Think big! Die USA träumen vom großen Wurf – Größenwahn oder echte US-Stärke?
Denn in den USA, keinen anderen Schluss ließen auch die Party-Szenen aus Seattle nach dem 2:0 (2:0) des Co-Gastgebers im zweiten WM-Gruppenspiel gegen Australien zu, wächst gerade etwas zusammen. Etwas, das so bis vor wenigen Wochen nicht abzusehen war, das die Fans nun aber bereits vom eigentlich Unmöglichen träumen lässt.
"Amerika", betonte der ehemalige Schalker Weston McKennie, "ist auf Glauben aufgebaut". Da sei es "egal, was irgendwer von außen sagt. Wir werden immer an uns selbst glauben und aneinander glauben." Diese Einstellung hat die US-Mannschaft nun bereits erstmals seit 1930 zu zwei Siegen in einer WM-Vorrunde geführt, in die K.o.-Phase und zum Gruppensieg. Und führt womöglich noch viel weiter?
Größenwahn oder echte US-Stärke?
Inmitten von "power rankings" zahlreicher US-Medien, die die Mannschaft von Mauricio Pochettino in der absoluten Elite wähnen, und einem "Ja" von Zlatan Ibrahimovic zur Frage, ob die USA denn tatsächlich Weltmeister werden können, bricht sich dieser Tage immer mehr eine ur-amerikanische Überzeugung Bahn: Entweder sind wir großartig, oder wir lassen es gleich bleiben. Ab sofort auch beim "soccer". Think big!
Nicht zuletzt durch den vorzeitig feststehenden Gruppensieg, begünstigt durch den Sieg Paraguays gegen die Türkei, wächst in Amerika der Glaube an etwas Großes. Erfolge gab es bislang gegen Paraguay und Australien, Teams, die noch nicht zu den größtmöglichen Aufgaben des Turniers zählen. Doch mit Größenwahn hat der neue Hype nichts zu tun, so sieht man es in den USA.
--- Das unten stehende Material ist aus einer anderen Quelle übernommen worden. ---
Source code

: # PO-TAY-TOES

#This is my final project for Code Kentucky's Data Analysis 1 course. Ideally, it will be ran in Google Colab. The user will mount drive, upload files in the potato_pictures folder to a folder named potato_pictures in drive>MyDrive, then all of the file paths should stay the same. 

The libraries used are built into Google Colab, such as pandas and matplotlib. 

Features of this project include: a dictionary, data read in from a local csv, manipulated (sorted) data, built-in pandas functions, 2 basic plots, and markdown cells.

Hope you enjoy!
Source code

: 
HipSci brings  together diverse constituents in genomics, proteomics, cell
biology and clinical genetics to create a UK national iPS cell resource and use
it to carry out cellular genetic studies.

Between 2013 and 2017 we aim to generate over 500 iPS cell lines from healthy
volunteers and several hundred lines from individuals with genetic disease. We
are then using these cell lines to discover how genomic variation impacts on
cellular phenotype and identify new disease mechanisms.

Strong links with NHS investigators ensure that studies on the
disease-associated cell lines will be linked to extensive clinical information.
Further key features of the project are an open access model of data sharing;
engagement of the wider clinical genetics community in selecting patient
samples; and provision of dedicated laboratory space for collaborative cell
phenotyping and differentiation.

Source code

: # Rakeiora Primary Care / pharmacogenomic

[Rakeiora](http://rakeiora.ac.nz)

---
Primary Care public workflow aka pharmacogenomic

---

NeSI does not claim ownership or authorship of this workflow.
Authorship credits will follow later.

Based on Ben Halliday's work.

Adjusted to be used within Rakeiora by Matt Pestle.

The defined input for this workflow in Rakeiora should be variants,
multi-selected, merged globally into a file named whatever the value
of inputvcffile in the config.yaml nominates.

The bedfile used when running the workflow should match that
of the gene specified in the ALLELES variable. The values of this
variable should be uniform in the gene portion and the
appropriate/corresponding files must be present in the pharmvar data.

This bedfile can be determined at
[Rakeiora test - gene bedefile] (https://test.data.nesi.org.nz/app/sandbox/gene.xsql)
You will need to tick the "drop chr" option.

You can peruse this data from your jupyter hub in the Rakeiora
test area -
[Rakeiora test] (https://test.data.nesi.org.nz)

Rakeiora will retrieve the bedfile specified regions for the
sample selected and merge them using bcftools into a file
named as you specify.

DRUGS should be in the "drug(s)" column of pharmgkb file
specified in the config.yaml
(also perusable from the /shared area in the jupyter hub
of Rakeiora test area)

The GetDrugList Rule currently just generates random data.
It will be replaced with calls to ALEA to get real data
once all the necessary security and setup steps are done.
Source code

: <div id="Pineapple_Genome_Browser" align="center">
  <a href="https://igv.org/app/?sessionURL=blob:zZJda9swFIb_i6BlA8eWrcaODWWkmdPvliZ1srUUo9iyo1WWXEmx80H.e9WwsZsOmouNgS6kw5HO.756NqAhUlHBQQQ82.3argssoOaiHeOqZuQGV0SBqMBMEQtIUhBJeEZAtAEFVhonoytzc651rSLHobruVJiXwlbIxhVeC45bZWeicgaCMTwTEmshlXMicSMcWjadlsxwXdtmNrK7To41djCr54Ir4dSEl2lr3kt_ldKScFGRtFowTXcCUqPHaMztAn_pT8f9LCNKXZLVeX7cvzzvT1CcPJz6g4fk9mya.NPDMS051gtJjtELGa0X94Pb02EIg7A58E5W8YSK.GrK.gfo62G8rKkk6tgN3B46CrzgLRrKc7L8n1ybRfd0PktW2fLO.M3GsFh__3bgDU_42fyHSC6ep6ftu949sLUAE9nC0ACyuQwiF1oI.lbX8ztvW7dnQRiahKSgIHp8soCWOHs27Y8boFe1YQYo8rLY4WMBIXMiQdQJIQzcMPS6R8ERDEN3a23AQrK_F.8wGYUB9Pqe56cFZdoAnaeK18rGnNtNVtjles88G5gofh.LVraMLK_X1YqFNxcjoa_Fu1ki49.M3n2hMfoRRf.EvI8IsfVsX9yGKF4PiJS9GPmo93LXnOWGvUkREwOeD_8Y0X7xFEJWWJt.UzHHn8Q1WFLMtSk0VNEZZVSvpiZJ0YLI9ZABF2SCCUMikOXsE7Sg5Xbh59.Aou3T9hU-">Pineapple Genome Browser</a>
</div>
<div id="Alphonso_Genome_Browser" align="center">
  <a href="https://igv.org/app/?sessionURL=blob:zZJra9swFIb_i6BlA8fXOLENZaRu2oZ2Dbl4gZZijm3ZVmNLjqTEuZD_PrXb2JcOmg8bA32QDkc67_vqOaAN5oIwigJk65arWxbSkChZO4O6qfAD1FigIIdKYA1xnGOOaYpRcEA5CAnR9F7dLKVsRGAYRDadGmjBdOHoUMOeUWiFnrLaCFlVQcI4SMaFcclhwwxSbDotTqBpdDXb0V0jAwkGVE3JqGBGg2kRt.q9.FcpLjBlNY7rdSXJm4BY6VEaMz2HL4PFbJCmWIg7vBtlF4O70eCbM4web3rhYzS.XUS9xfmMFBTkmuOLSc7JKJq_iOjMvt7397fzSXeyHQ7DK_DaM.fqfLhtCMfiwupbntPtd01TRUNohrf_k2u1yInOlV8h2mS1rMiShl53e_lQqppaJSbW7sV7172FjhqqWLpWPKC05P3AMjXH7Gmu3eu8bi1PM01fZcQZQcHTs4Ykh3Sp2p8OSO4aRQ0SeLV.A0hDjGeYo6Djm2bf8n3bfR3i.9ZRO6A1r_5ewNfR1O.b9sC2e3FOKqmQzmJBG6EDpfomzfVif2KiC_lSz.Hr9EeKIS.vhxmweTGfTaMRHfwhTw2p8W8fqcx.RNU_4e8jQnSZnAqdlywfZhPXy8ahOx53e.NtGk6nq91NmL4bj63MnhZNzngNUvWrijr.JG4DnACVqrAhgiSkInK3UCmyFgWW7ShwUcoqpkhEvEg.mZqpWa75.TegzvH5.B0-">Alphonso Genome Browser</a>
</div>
"Ich finde nicht, dass es übertrieben ist zu sagen, dass wir das gewinnen wollen", sagte Verteidiger Chris Richards. Die USA spielen mit Leidenschaft, mit "viel Power", wie auch Bundestrainer Julian Nagelsmann lobend feststellte. Auch einen Ausfall von Starspieler Christian Pulisic steckt das US-Team weg. Wer könne da schon vorhersagen, was in diesem Sommer noch möglich ist?
Seine "Träume", sagte Pochettino bereits, hätten sich jedenfalls "nicht allzu sehr verändert". Die seiner Spieler auch nicht. "Für mich war die Geschichte, als ich aufgewachsen bin, immer so: 'An die Sieger erinnert man sich'", sagte Folarin Balogun. "Ich weiß, dass das Land hinter uns steht und dass das Land in jedem Spiel stolz auf uns ist. Wir erreichen etwas. Aber für mich", so der Stürmer, "zählt im Moment nur der Titel".
Zum Match-Center: Türkei vs. USA
Oder, wie Richards betonte: "Wir wollen am Ende dieser Geschichte einen Pokal in die Höhe stemmen." In den USA glauben sie mittlerweile tatsächlich daran.